Of course Kansas’s school funding decision will affect only Kansas.  It would be nice to think that its subject—education on the cheap—is a problem only for Kansas, but that’s just not true.  Cuts to education funding in Kansas are a lot like what’s been happening in my state, Ohio, where two weeks ago the Plain Dealer published a 30-year history of Ohio tax cutting:  “In 1985, legislators…  cut the income tax by 15 percent over three years.  Effective in 1987, they cut the income tax again.  In 1996, they created a mechanism to cut the income tax when Ohio runs a surplus.  In 1997, they indexed the personal exemption to inflation; and in 2005, they cut the income tax by 21 percent over five years.  What’s more, Ohio’s current budget, signed by Kasich last June, cuts the income tax by 10 percent over three years.”  It should not be surprising that Ohio school districts are more and more dependent on their capacity to raise local revenue and that tuition has risen steadily at all of our state universities.

Paying for education is also a hot topic in New York, where Governor Andrew Cuomo refuses even to let New York City Mayor Bill deBlasio move forward with his plan to tax people in the city with incomes over $500,000 annually to pay for universal pre-kindergarten and after-school programs for students in middle school.

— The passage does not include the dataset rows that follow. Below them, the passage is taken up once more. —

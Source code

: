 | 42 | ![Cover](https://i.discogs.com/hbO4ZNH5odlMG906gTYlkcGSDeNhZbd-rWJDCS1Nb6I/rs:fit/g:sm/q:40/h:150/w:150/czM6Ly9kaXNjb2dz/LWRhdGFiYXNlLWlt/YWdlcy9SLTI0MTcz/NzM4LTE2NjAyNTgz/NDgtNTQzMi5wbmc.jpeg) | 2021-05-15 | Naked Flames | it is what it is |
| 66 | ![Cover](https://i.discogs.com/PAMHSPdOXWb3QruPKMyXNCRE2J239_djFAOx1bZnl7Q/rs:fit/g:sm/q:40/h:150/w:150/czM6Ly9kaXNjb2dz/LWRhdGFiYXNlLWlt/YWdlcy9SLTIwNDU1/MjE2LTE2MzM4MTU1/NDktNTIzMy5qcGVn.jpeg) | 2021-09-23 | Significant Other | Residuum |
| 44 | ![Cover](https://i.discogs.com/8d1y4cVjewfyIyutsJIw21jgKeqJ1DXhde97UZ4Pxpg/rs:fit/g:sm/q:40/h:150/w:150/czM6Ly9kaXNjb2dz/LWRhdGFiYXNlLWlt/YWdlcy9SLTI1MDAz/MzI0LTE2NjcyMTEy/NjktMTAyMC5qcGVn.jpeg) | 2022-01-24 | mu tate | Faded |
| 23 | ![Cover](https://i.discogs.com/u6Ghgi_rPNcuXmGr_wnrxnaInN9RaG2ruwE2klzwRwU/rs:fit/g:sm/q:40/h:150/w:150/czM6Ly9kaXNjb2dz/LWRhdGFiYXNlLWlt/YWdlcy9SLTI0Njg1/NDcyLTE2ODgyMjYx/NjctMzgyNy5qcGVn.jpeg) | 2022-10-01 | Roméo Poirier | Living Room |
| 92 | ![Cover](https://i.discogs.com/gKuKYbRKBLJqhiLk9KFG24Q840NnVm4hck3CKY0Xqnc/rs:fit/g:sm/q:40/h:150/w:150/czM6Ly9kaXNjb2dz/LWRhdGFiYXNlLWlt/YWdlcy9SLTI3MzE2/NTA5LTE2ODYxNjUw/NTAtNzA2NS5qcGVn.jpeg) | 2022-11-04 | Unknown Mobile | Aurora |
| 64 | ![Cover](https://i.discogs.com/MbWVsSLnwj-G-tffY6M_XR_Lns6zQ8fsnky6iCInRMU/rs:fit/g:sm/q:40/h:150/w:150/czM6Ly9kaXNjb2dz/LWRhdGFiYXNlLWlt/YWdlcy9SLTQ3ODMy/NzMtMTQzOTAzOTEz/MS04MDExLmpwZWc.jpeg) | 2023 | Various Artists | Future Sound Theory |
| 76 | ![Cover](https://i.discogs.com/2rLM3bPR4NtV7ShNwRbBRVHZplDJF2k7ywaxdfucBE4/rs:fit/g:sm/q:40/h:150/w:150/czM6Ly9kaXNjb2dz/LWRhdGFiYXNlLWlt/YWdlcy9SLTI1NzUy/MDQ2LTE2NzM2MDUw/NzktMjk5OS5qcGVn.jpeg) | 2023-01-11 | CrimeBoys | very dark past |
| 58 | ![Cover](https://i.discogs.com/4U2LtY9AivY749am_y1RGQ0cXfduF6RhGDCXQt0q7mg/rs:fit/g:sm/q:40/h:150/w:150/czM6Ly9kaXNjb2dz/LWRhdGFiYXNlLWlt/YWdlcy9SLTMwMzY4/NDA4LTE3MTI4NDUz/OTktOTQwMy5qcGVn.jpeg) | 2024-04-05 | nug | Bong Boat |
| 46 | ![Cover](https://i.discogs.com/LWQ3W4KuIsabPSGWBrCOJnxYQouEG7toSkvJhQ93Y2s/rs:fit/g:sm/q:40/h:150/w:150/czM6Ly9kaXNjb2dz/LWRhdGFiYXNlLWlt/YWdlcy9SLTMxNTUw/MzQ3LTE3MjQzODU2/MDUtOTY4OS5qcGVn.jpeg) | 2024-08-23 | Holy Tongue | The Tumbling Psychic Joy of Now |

Governor Cuomo is running for re-election, and a statewide tax cut is to be the centerpiece of his campaign.

Experts Defend Children’s Right to Adequate and Equitable School Funding in Kansas

David Sciarra, executive director of the Education Law Center and Wade Henderson, the president and chief executive of the Leadership Conference on Civil and Human Rights, have co-authored a chilling opinion piece in this morning’s NY Times.  In What’s the Matter with Kansas’ Schools?, Sciarra and Henderson describe Gannon v. State of Kansas, the school funding case awaiting a decision of the Kansas Supreme Court.

The Gannon case was brought by parents protesting a 16.5 percent cut  in Kansas’ education funding since 2008.  Sciarra and Henderson explain: “The cuts were accelerated by a $1.1 billion tax break, which benefited mostly upper-income Kansans, proposed by Governor Brownback and enacted in 2012.”  “A three-judge trial court ruled in January 2013 for the parents, finding that the cuts reduced per-pupil expenditures far below a level ‘suitable’ to educate all children under Kansas’ standards.”

Governor Sam Brownback and the legislature are unrepentant.  In the event that the Supreme Court upholds the decision of the lower court, law makers have threatened to amend the state constitution to remove the requirement for “suitable” funding, which would “strip Kansas courts of jurisdiction to hear school finance cases altogether.”  If that amendment were to fail, they say they would defy any court order to increase school funding.  I have blogged previously about this case here.

Sciarra and Henderson defend the right of “children who, as a last resort, seek legal redress to vindicate their fundamental right to an education.”  The courts, intended to provide checks and balances, are particularly important to protect funding for education in these tax-cutting times when so many states, like Kansas (and Florida, Georgia, Louisiana, Michigan, North Carolina, Ohio, Pennsylvania, Texas, Wisconsin along with several more) have conservative Republican majorities in their statehouses along with a far-right Republican governor.

One thinks of the prophetic words of the late Senator Paul Wellstone: “That all citizens will be given an equal start through a sound education is one of the most basic, promised rights of our democracy. Our chronic refusal as a nation to guarantee that right for all children…. is rooted in a kind of moral blindness, or at least a failure of moral imagination…. It is a failure which threatens our future as a nation of citizens called to a common purpose… tied to one another by a common bond.”